Stored data entries
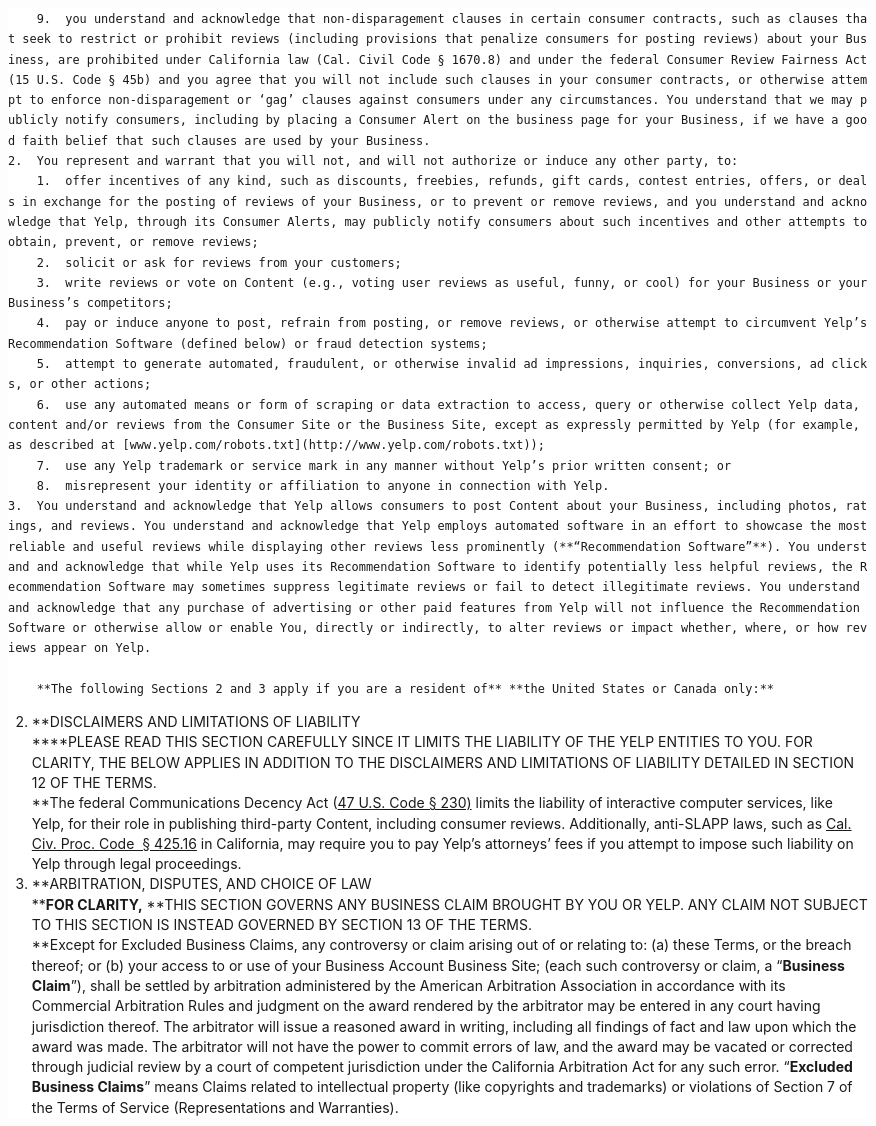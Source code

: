         9.  you understand and acknowledge that non-disparagement clauses in certain consumer contracts, such as clauses that seek to restrict or prohibit reviews (including provisions that penalize consumers for posting reviews) about your Business, are prohibited under California law (Cal. Civil Code § 1670.8) and under the federal Consumer Review Fairness Act (15 U.S. Code § 45b) and you agree that you will not include such clauses in your consumer contracts, or otherwise attempt to enforce non-disparagement or ‘gag’ clauses against consumers under any circumstances. You understand that we may publicly notify consumers, including by placing a Consumer Alert on the business page for your Business, if we have a good faith belief that such clauses are used by your Business.
    2.  You represent and warrant that you will not, and will not authorize or induce any other party, to: 
        1.  offer incentives of any kind, such as discounts, freebies, refunds, gift cards, contest entries, offers, or deals in exchange for the posting of reviews of your Business, or to prevent or remove reviews, and you understand and acknowledge that Yelp, through its Consumer Alerts, may publicly notify consumers about such incentives and other attempts to obtain, prevent, or remove reviews;
        2.  solicit or ask for reviews from your customers;
        3.  write reviews or vote on Content (e.g., voting user reviews as useful, funny, or cool) for your Business or your Business’s competitors;
        4.  pay or induce anyone to post, refrain from posting, or remove reviews, or otherwise attempt to circumvent Yelp’s Recommendation Software (defined below) or fraud detection systems;
        5.  attempt to generate automated, fraudulent, or otherwise invalid ad impressions, inquiries, conversions, ad clicks, or other actions;
        6.  use any automated means or form of scraping or data extraction to access, query or otherwise collect Yelp data, content and/or reviews from the Consumer Site or the Business Site, except as expressly permitted by Yelp (for example, as described at [www.yelp.com/robots.txt](http://www.yelp.com/robots.txt));
        7.  use any Yelp trademark or service mark in any manner without Yelp’s prior written consent; or
        8.  misrepresent your identity or affiliation to anyone in connection with Yelp.
    3.  You understand and acknowledge that Yelp allows consumers to post Content about your Business, including photos, ratings, and reviews. You understand and acknowledge that Yelp employs automated software in an effort to showcase the most reliable and useful reviews while displaying other reviews less prominently (**“Recommendation Software”**). You understand and acknowledge that while Yelp uses its Recommendation Software to identify potentially less helpful reviews, the Recommendation Software may sometimes suppress legitimate reviews or fail to detect illegitimate reviews. You understand and acknowledge that any purchase of advertising or other paid features from Yelp will not influence the Recommendation Software or otherwise allow or enable You, directly or indirectly, to alter reviews or impact whether, where, or how reviews appear on Yelp.
        
        **The following Sections 2 and 3 apply if you are a resident of** **the United States or Canada only:**
        
2.  **DISCLAIMERS AND LIMITATIONS OF LIABILITY  
    ****PLEASE READ THIS SECTION CAREFULLY SINCE IT LIMITS THE LIABILITY OF THE YELP ENTITIES TO YOU. FOR CLARITY, THE BELOW APPLIES IN ADDITION TO THE DISCLAIMERS AND LIMITATIONS OF LIABILITY DETAILED IN SECTION 12 OF THE TERMS.  
    **The federal Communications Decency Act ([47 U.S. Code § 230)](https://www.law.cornell.edu/uscode/text/47/230) limits the liability of interactive computer services, like Yelp, for their role in publishing third-party Content, including consumer reviews. Additionally, anti-SLAPP laws, such as [Cal. Civ. Proc. Code  § 425.16](https://codes.findlaw.com/ca/code-of-civil-procedure/ccp-sect-425-16.html) in California, may require you to pay Yelp’s attorneys’ fees if you attempt to impose such liability on Yelp through legal proceedings.
3.  **ARBITRATION, DISPUTES, AND CHOICE OF LAW  
    ****FOR CLARITY,** **THIS SECTION GOVERNS ANY BUSINESS CLAIM BROUGHT BY YOU OR YELP. ANY CLAIM NOT SUBJECT TO THIS SECTION IS INSTEAD GOVERNED BY SECTION 13 OF THE TERMS.  
    **Except for Excluded Business Claims, any controversy or claim arising out of or relating to: (a) these Terms, or the breach thereof; or (b) your access to or use of your Business Account Business Site; (each such controversy or claim, a “**Business** **Claim**”), shall be settled by arbitration administered by the American Arbitration Association in accordance with its Commercial Arbitration Rules and judgment on the award rendered by the arbitrator may be entered in any court having jurisdiction thereof. The arbitrator will issue a reasoned award in writing, including all findings of fact and law upon which the award was made. The arbitrator will not have the power to commit errors of law, and the award may be vacated or corrected through judicial review by a court of competent jurisdiction under the California Arbitration Act for any such error. “**Excluded Business Claims**” means Claims related to intellectual property (like copyrights and trademarks) or violations of Section 7 of the Terms of Service (Representations and Warranties).
    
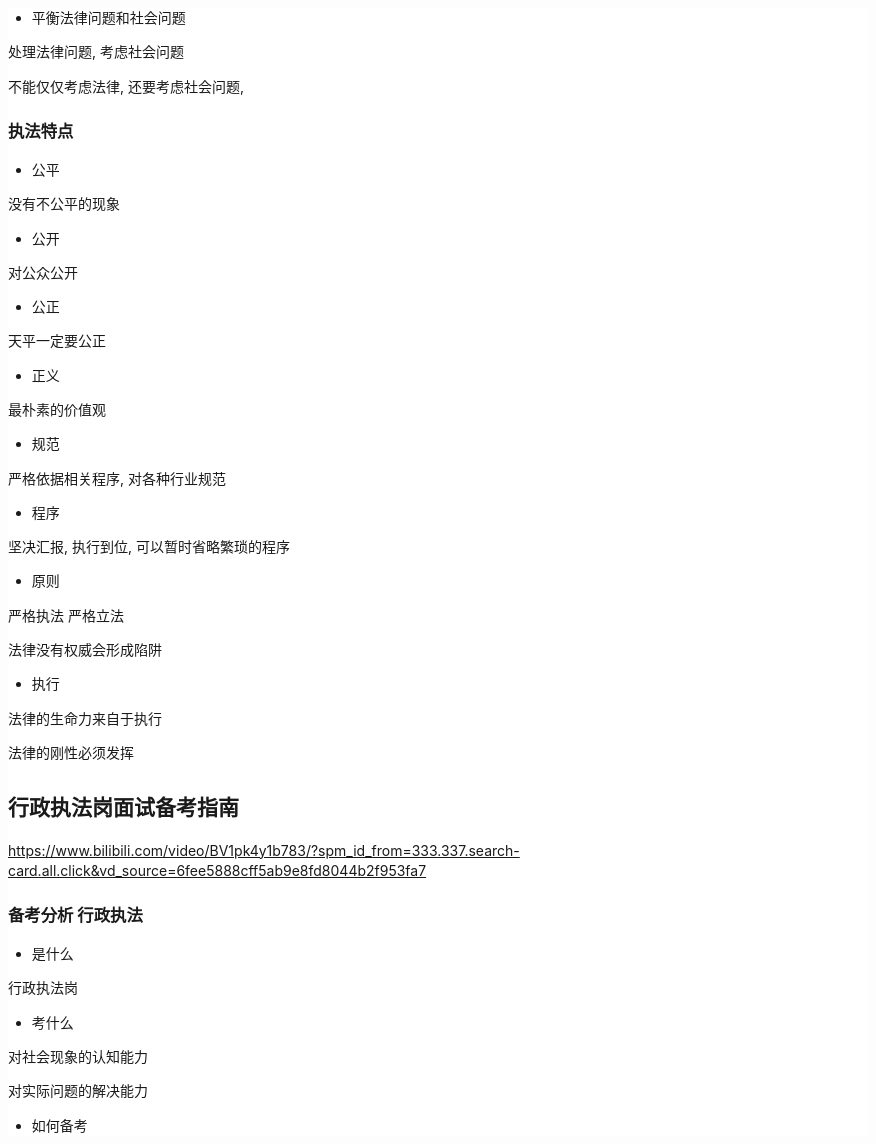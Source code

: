 * 平衡法律问题和社会问题

处理法律问题, 考虑社会问题

不能仅仅考虑法律, 还要考虑社会问题,

### 执法特点

* 公平

没有不公平的现象

* 公开

对公众公开

* 公正

天平一定要公正

* 正义

最朴素的价值观

* 规范

严格依据相关程序, 对各种行业规范

* 程序

坚决汇报, 执行到位, 可以暂时省略繁琐的程序

* 原则

严格执法 严格立法

法律没有权威会形成陷阱

* 执行

法律的生命力来自于执行

法律的刚性必须发挥

## 行政执法岗面试备考指南

<https://www.bilibili.com/video/BV1pk4y1b783/?spm_id_from=333.337.search-card.all.click&vd_source=6fee5888cff5ab9e8fd8044b2f953fa7>

### 备考分析 行政执法

* 是什么

行政执法岗

* 考什么

对社会现象的认知能力

对实际问题的解决能力

* 如何备考
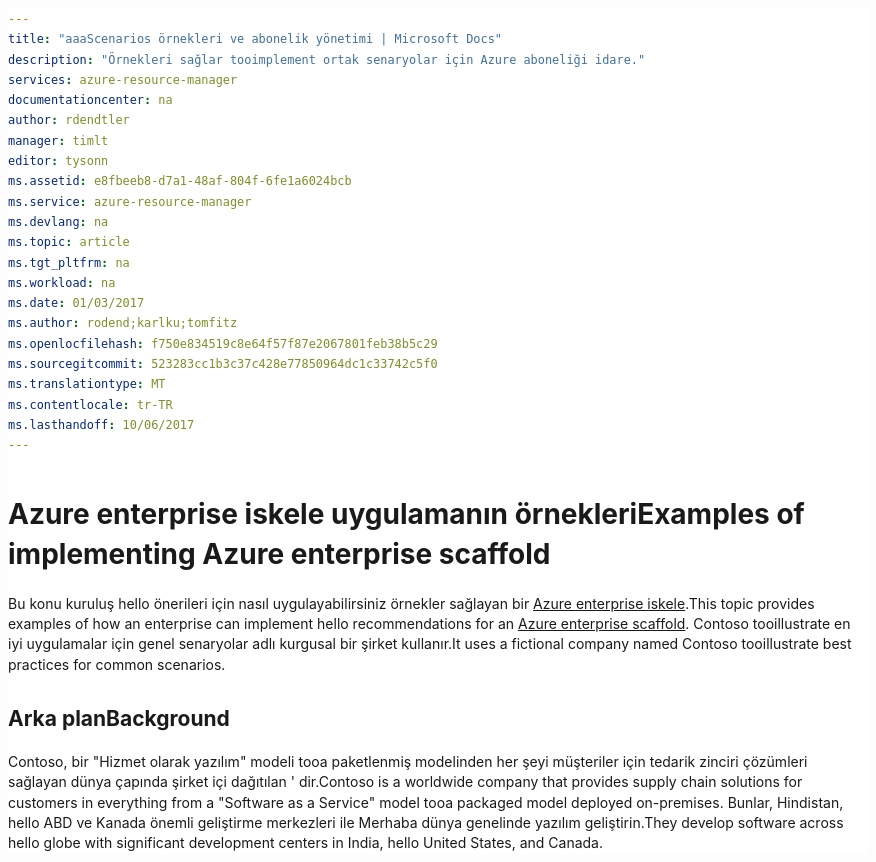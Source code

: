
 ```yaml
---
title: "aaaScenarios örnekleri ve abonelik yönetimi | Microsoft Docs"
description: "Örnekleri sağlar tooimplement ortak senaryolar için Azure aboneliği idare."
services: azure-resource-manager
documentationcenter: na
author: rdendtler
manager: timlt
editor: tysonn
ms.assetid: e8fbeeb8-d7a1-48af-804f-6fe1a6024bcb
ms.service: azure-resource-manager
ms.devlang: na
ms.topic: article
ms.tgt_pltfrm: na
ms.workload: na
ms.date: 01/03/2017
ms.author: rodend;karlku;tomfitz
ms.openlocfilehash: f750e834519c8e64f57f87e2067801feb38b5c29
ms.sourcegitcommit: 523283cc1b3c37c428e77850964dc1c33742c5f0
ms.translationtype: MT
ms.contentlocale: tr-TR
ms.lasthandoff: 10/06/2017
---
```

# <a name="examples-of-implementing-azure-enterprise-scaffold"></a><span data-ttu-id="43d6a-103">Azure enterprise iskele uygulamanın örnekleri</span><span class="sxs-lookup"><span data-stu-id="43d6a-103">Examples of implementing Azure enterprise scaffold</span></span>
<span data-ttu-id="43d6a-104">Bu konu kuruluş hello önerileri için nasıl uygulayabilirsiniz örnekler sağlayan bir [Azure enterprise iskele](resource-manager-subscription-governance.md).</span><span class="sxs-lookup"><span data-stu-id="43d6a-104">This topic provides examples of how an enterprise can implement hello recommendations for an [Azure enterprise scaffold](resource-manager-subscription-governance.md).</span></span> <span data-ttu-id="43d6a-105">Contoso tooillustrate en iyi uygulamalar için genel senaryolar adlı kurgusal bir şirket kullanır.</span><span class="sxs-lookup"><span data-stu-id="43d6a-105">It uses a fictional company named Contoso tooillustrate best practices for common scenarios.</span></span>

## <a name="background"></a><span data-ttu-id="43d6a-106">Arka plan</span><span class="sxs-lookup"><span data-stu-id="43d6a-106">Background</span></span>
<span data-ttu-id="43d6a-107">Contoso, bir "Hizmet olarak yazılım" modeli tooa paketlenmiş modelinden her şeyi müşteriler için tedarik zinciri çözümleri sağlayan dünya çapında şirket içi dağıtılan ' dir.</span><span class="sxs-lookup"><span data-stu-id="43d6a-107">Contoso is a worldwide company that provides supply chain solutions for customers in everything from a "Software as a Service" model tooa packaged model deployed on-premises.</span></span>  <span data-ttu-id="43d6a-108">Bunlar, Hindistan, hello ABD ve Kanada önemli geliştirme merkezleri ile Merhaba dünya genelinde yazılım geliştirin.</span><span class="sxs-lookup"><span data-stu-id="43d6a-108">They develop software across hello globe with significant development centers in India, hello United States, and Canada.</span></span>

# [TASK DIRECTIONS]
Look above for the line with "处理法律问题, 考虑社会问题" and the line with "Azure enterprise scaffold</span></span>". Copy them and every line between, exactly, but no pictures.

# [SOLUTION BELOW]
处理法律问题, 考虑社会问题

不能仅仅考虑法律, 还要考虑社会问题,

### 执法特点

* 公平

没有不公平的现象

* 公开

对公众公开

* 公正

天平一定要公正

* 正义

最朴素的价值观

* 规范

严格依据相关程序, 对各种行业规范

* 程序

坚决汇报, 执行到位, 可以暂时省略繁琐的程序

* 原则

严格执法 严格立法

法律没有权威会形成陷阱

* 执行

法律的生命力来自于执行

法律的刚性必须发挥

## 行政执法岗面试备考指南

<https://www.bilibili.com/video/BV1pk4y1b783/?spm_id_from=333.337.search-card.all.click&vd_source=6fee5888cff5ab9e8fd8044b2f953fa7>

### 备考分析 行政执法

* 是什么

行政执法岗

* 考什么

对社会现象的认知能力

对实际问题的解决能力

* 如何备考
Source code

:
 ```yaml
---
title: "aaaScenarios örnekleri ve abonelik yönetimi | Microsoft Docs"
description: "Örnekleri sağlar tooimplement ortak senaryolar için Azure aboneliği idare."
services: azure-resource-manager
documentationcenter: na
author: rdendtler
manager: timlt
editor: tysonn
ms.assetid: e8fbeeb8-d7a1-48af-804f-6fe1a6024bcb
ms.service: azure-resource-manager
ms.devlang: na
ms.topic: article
ms.tgt_pltfrm: na
ms.workload: na
ms.date: 01/03/2017
ms.author: rodend;karlku;tomfitz
ms.openlocfilehash: f750e834519c8e64f57f87e2067801feb38b5c29
ms.sourcegitcommit: 523283cc1b3c37c428e77850964dc1c33742c5f0
ms.translationtype: MT
ms.contentlocale: tr-TR
ms.lasthandoff: 10/06/2017
---
```

# <a name="examples-of-implementing-azure-enterprise-scaffold"></a><span data-ttu-id="43d6a-103">Azure enterprise iskele uygulamanın örnekleri</span><span class="sxs-lookup"><span data-stu-id="43d6a-103">Examples of implementing Azure enterprise scaffold</span></span>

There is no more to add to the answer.